● HOW TO COMPLETE THIS TASK: Among the entries below, the lines from the one with "输入想要保存的文件位置即可。" up to and including the one with "randomly initialized LSTMs" are to be restated exactly, without pictures.

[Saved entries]
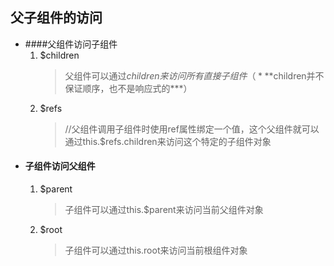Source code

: ## 父子组件的访问
  - ####父组件访问子组件
    1. $children
     	> 父组件可以通过$children来访问所有直接子组件（***$children并不保证顺序，也不是响应式的***） 
    2. $refs
     	>  <children-cpn ref="children"></children-cpn>           //父组件调用子组件时使用ref属性绑定一个值，这个父组件就可以通过this.$refs.children来访问这个特定的子组件对象
  - #### 子组件访问父组件
    1. $parent
     	> 子组件可以通过this.$parent来访问当前父组件对象
    2. $root
        > 子组件可以通过this.root来访问当前根组件对象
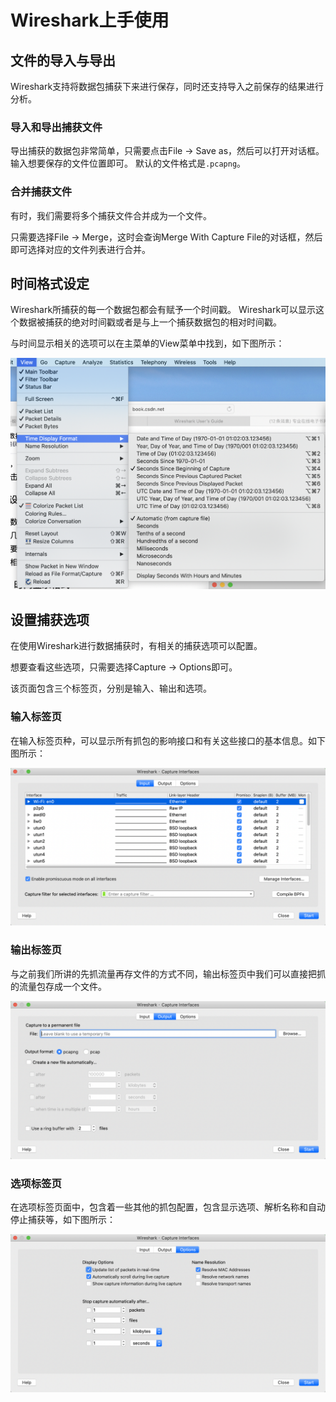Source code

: # Wireshark上手使用

## 文件的导入与导出

Wireshark支持将数据包捕获下来进行保存，同时还支持导入之前保存的结果进行分析。

### 导入和导出捕获文件

导出捕获的数据包非常简单，只需要点击File -> Save as，然后可以打开对话框。
输入想要保存的文件位置即可。
默认的文件格式是`.pcapng`。

### 合并捕获文件

有时，我们需要将多个捕获文件合并成为一个文件。

只需要选择File -> Merge，这时会查询Merge With Capture File的对话框，然后即可选择对应的文件列表进行合并。

## 时间格式设定

Wireshark所捕获的每一个数据包都会有赋予一个时间戳。
Wireshark可以显示这个数据被捕获的绝对时间戳或者是与上一个捕获数据包的相对时间戳。

与时间显示相关的选项可以在主菜单的View菜单中找到，如下图所示：

![tutorial2](./picture/tutorial9.png)


## 设置捕获选项

在使用Wireshark进行数据捕获时，有相关的捕获选项可以配置。

想要查看这些选项，只需要选择Capture -> Options即可。

该页面包含三个标签页，分别是输入、输出和选项。

### 输入标签页

在输入标签页种，可以显示所有抓包的影响接口和有关这些接口的基本信息。如下图所示：

![tutorial2](./picture/tutorial10.png)

### 输出标签页

与之前我们所讲的先抓流量再存文件的方式不同，输出标签页中我们可以直接把抓的流量包存成一个文件。

![tutorial2](./picture/tutorial11.png)

### 选项标签页

在选项标签页面中，包含着一些其他的抓包配置，包含显示选项、解析名称和自动停止捕获等，如下图所示：

![tutorial2](./picture/tutorial12.png)

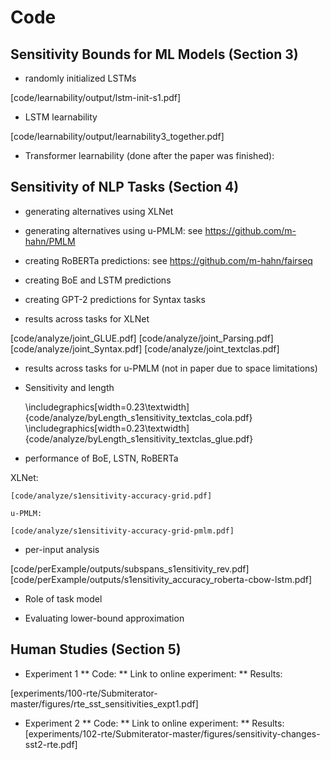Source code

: # Code

## Sensitivity Bounds for ML Models (Section 3)

* randomly initialized LSTMs

[code/learnability/output/lstm-init-s1.pdf]

* LSTM learnability 

[code/learnability/output/learnability3_together.pdf]

* Transformer learnability (done after the paper was finished):

## Sensitivity of NLP Tasks (Section 4)

* generating alternatives using XLNet

* generating alternatives using u-PMLM: see https://github.com/m-hahn/PMLM

* creating RoBERTa predictions: see https://github.com/m-hahn/fairseq

* creating BoE and LSTM predictions

* creating GPT-2 predictions for Syntax tasks

* results across tasks for XLNet

[code/analyze/joint_GLUE.pdf]
[code/analyze/joint_Parsing.pdf]
[code/analyze/joint_Syntax.pdf]
[code/analyze/joint_textclas.pdf]

* results across tasks for u-PMLM (not in paper due to space limitations)

* Sensitivity and length

    \includegraphics[width=0.23\textwidth]{code/analyze/byLength_s1ensitivity_textclas_cola.pdf}
    \includegraphics[width=0.23\textwidth]{code/analyze/byLength_s1ensitivity_textclas_glue.pdf}

* performance of BoE, LSTN, RoBERTa

XLNet:

    [code/analyze/s1ensitivity-accuracy-grid.pdf]
        
    u-PMLM:
    
    [code/analyze/s1ensitivity-accuracy-grid-pmlm.pdf]

* per-input analysis

[code/perExample/outputs/subspans_s1ensitivity_rev.pdf]
[code/perExample/outputs/s1ensitivity_accuracy_roberta-cbow-lstm.pdf]

* Role of task model

* Evaluating lower-bound approximation

## Human Studies (Section 5)

* Experiment 1
** Code:
** Link to online experiment:
** Results:

[experiments/100-rte/Submiterator-master/figures/rte_sst_sensitivities_expt1.pdf]

* Experiment 2
** Code:
** Link to online experiment:
** Results:
[experiments/102-rte/Submiterator-master/figures/sensitivity-changes-sst2-rte.pdf]

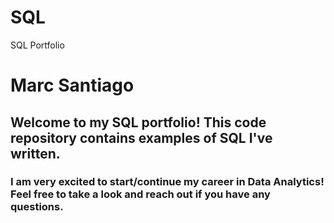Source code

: # SQL
SQL Portfolio

# Marc Santiago
## Welcome to my SQL portfolio! This code repository contains examples of SQL I've written. 
### I am very excited to start/continue my career in Data Analytics! Feel free to take a look and reach out if you have any questions.
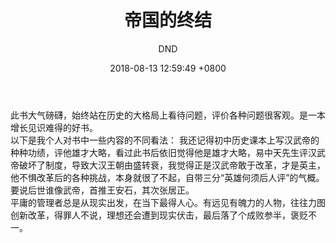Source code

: ﻿---
layout: post
title:  "帝国的终结"
date:   2018-08-13 12:59:49 +0800
categories: Book
tags: Book
img: http://or4d8nhvk.bkt.clouddn.com/18-8-25/22781638.jpg
author: DND
---

此书大气磅礴，始终站在历史的大格局上看待问题，评价各种问题很客观。是一本增长见识难得的好书。  
以下是我个人对书中一些内容的不同看法：
我还记得初中历史课本上写汉武帝的种种功绩，评他雄才大略，看过此书后依旧觉得他是雄才大略，易中天先生评汉武帝破坏了制度，导致大汉王朝由盛转衰，我觉得正是汉武帝敢于改革，才是英主，他不惧改革后的各种挑战，本身就很了不起，自带三分“英雄何须后人评”的气概。要说后世谁像武帝，首推王安石，其次张居正。  
平庸的管理者总是从现实出发，在当下最得人心。有远见有魄力的人物，往往力图创新改革，得罪人不说，理想还会遭到现实伏击，最后落了个成败参半，褒贬不一。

● ANSWER BELOW:
输入想要保存的文件位置即可。
默认的文件格式是`.pcapng`。

### 合并捕获文件

有时，我们需要将多个捕获文件合并成为一个文件。

只需要选择File -> Merge，这时会查询Merge With Capture File的对话框，然后即可选择对应的文件列表进行合并。

## 时间格式设定

Wireshark所捕获的每一个数据包都会有赋予一个时间戳。
Wireshark可以显示这个数据被捕获的绝对时间戳或者是与上一个捕获数据包的相对时间戳。

与时间显示相关的选项可以在主菜单的View菜单中找到，如下图所示：

![tutorial2](./picture/tutorial9.png)


## 设置捕获选项

在使用Wireshark进行数据捕获时，有相关的捕获选项可以配置。

想要查看这些选项，只需要选择Capture -> Options即可。

该页面包含三个标签页，分别是输入、输出和选项。

### 输入标签页

在输入标签页种，可以显示所有抓包的影响接口和有关这些接口的基本信息。如下图所示：

![tutorial2](./picture/tutorial10.png)

### 输出标签页

与之前我们所讲的先抓流量再存文件的方式不同，输出标签页中我们可以直接把抓的流量包存成一个文件。

![tutorial2](./picture/tutorial11.png)

### 选项标签页

在选项标签页面中，包含着一些其他的抓包配置，包含显示选项、解析名称和自动停止捕获等，如下图所示：

![tutorial2](./picture/tutorial12.png)

Source code

: # Code

## Sensitivity Bounds for ML Models (Section 3)

* randomly initialized LSTMs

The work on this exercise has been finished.